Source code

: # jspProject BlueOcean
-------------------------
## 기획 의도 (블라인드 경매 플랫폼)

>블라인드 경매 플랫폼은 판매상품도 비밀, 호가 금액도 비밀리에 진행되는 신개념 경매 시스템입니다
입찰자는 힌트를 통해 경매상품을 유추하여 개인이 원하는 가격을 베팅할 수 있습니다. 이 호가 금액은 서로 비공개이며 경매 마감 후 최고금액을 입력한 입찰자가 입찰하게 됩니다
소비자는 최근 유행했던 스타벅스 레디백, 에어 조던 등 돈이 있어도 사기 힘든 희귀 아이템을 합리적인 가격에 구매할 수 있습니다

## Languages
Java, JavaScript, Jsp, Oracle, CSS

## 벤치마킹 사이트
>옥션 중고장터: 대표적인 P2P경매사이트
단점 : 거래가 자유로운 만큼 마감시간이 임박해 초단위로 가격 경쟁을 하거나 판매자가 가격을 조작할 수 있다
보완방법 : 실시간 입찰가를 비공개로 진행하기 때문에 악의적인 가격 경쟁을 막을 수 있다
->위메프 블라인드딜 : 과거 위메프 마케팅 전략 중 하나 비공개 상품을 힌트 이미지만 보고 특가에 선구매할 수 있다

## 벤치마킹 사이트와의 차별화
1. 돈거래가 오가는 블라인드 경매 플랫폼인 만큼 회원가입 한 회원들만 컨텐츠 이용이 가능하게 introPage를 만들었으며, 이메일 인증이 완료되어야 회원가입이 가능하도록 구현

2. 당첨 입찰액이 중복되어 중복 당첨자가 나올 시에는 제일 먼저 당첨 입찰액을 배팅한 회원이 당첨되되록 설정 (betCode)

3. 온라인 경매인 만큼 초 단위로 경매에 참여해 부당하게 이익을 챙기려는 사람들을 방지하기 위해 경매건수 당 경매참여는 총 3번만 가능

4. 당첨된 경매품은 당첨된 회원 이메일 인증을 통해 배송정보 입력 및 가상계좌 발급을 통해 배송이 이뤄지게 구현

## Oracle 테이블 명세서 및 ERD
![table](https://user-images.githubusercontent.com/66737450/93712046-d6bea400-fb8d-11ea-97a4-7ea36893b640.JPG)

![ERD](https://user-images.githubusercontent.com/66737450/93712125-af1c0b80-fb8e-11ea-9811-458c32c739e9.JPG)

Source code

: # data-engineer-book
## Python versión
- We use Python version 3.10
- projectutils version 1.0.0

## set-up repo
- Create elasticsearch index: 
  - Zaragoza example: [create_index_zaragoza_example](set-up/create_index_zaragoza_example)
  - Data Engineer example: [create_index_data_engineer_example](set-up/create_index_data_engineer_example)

########################################

# Requirement
What is asked for is an exact copy of the lines above from the one containing "## 벤치마킹 사이트와의 차별화" through the one containing "3. 온라인 경매인 만큼", and only those.

# Answer space
## 벤치마킹 사이트와의 차별화
1. 돈거래가 오가는 블라인드 경매 플랫폼인 만큼 회원가입 한 회원들만 컨텐츠 이용이 가능하게 introPage를 만들었으며, 이메일 인증이 완료되어야 회원가입이 가능하도록 구현

2. 당첨 입찰액이 중복되어 중복 당첨자가 나올 시에는 제일 먼저 당첨 입찰액을 배팅한 회원이 당첨되되록 설정 (betCode)

3. 온라인 경매인 만큼 초 단위로 경매에 참여해 부당하게 이익을 챙기려는 사람들을 방지하기 위해 경매건수 당 경매참여는 총 3번만 가능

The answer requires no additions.